[Collected data]
- Opening Delimiter -

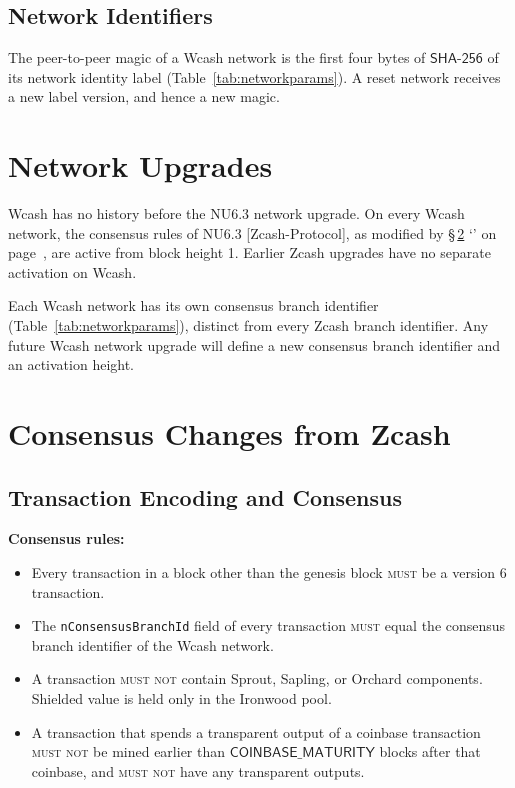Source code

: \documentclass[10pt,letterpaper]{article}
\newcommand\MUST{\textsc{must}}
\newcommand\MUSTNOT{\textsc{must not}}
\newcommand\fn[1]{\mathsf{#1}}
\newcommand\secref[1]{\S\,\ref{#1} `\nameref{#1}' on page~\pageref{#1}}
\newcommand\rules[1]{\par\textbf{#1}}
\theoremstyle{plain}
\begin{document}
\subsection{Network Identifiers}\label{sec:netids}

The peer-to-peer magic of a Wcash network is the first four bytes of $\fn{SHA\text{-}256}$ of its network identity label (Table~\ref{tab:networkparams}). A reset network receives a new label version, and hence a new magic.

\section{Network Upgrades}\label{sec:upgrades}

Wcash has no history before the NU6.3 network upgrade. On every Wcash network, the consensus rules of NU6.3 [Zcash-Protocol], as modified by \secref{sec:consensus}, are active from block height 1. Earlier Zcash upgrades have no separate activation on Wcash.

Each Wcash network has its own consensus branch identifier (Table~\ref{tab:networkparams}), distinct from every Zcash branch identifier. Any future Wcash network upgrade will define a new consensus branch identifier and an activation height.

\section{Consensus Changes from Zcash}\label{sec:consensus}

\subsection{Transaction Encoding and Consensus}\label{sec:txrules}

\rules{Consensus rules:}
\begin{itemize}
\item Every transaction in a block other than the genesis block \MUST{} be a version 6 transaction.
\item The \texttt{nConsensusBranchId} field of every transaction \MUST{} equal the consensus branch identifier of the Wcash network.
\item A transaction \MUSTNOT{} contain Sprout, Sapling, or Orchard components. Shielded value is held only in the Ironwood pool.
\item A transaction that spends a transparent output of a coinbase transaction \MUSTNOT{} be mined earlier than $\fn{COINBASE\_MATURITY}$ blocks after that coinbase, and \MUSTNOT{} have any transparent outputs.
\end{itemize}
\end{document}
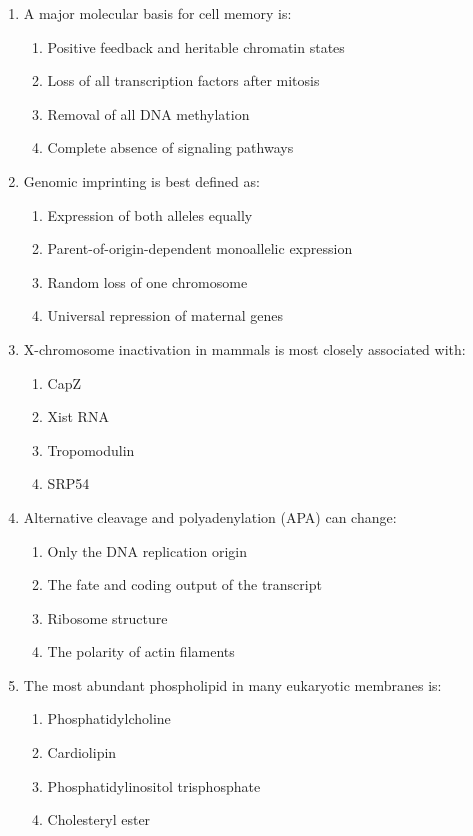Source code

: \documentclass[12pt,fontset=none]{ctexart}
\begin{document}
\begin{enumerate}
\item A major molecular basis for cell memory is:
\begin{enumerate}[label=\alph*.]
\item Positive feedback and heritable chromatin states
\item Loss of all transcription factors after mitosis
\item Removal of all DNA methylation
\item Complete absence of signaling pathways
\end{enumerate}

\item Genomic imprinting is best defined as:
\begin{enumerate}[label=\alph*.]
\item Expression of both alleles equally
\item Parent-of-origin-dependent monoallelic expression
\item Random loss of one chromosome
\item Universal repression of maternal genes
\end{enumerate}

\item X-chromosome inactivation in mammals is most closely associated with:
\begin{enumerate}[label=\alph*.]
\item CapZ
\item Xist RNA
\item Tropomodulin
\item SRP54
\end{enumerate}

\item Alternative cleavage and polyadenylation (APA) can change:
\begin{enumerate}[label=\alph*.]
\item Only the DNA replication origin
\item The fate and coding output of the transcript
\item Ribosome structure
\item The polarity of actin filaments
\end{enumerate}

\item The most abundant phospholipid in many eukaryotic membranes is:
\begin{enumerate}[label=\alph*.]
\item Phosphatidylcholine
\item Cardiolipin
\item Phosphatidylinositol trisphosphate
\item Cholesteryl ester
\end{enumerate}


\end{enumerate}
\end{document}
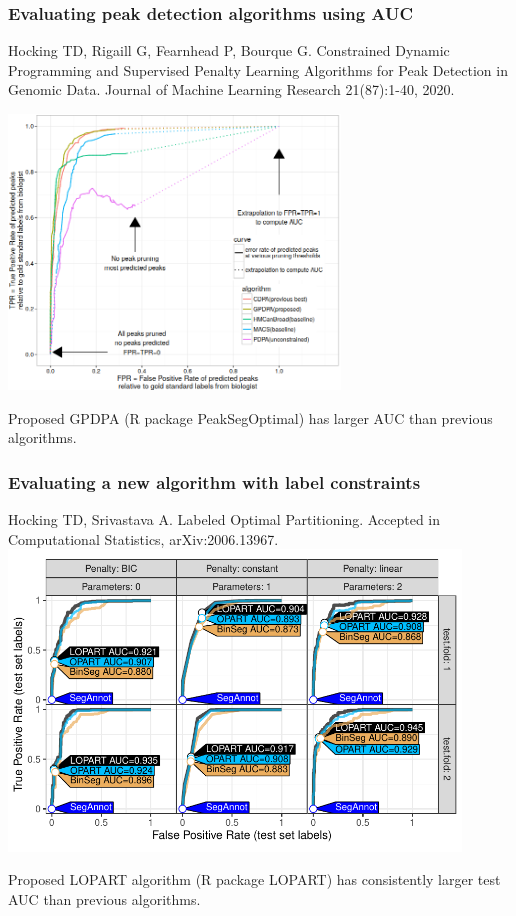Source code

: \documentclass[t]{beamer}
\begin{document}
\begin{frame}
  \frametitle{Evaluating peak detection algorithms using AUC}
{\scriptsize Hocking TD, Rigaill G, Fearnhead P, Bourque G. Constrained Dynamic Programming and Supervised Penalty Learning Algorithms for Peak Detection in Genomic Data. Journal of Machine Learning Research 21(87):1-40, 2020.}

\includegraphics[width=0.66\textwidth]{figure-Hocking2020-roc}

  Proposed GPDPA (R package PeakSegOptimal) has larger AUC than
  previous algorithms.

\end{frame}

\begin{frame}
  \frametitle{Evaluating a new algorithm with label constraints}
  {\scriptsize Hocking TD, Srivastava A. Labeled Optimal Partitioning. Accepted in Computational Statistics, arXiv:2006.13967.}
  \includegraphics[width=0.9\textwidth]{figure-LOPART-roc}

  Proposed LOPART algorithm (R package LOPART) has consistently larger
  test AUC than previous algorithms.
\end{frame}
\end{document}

- Closing Delimiter -

• **About this exercise**
Tally the lines of the entries above that hold the word "height"; the number is the whole answer.

• **Task result**
2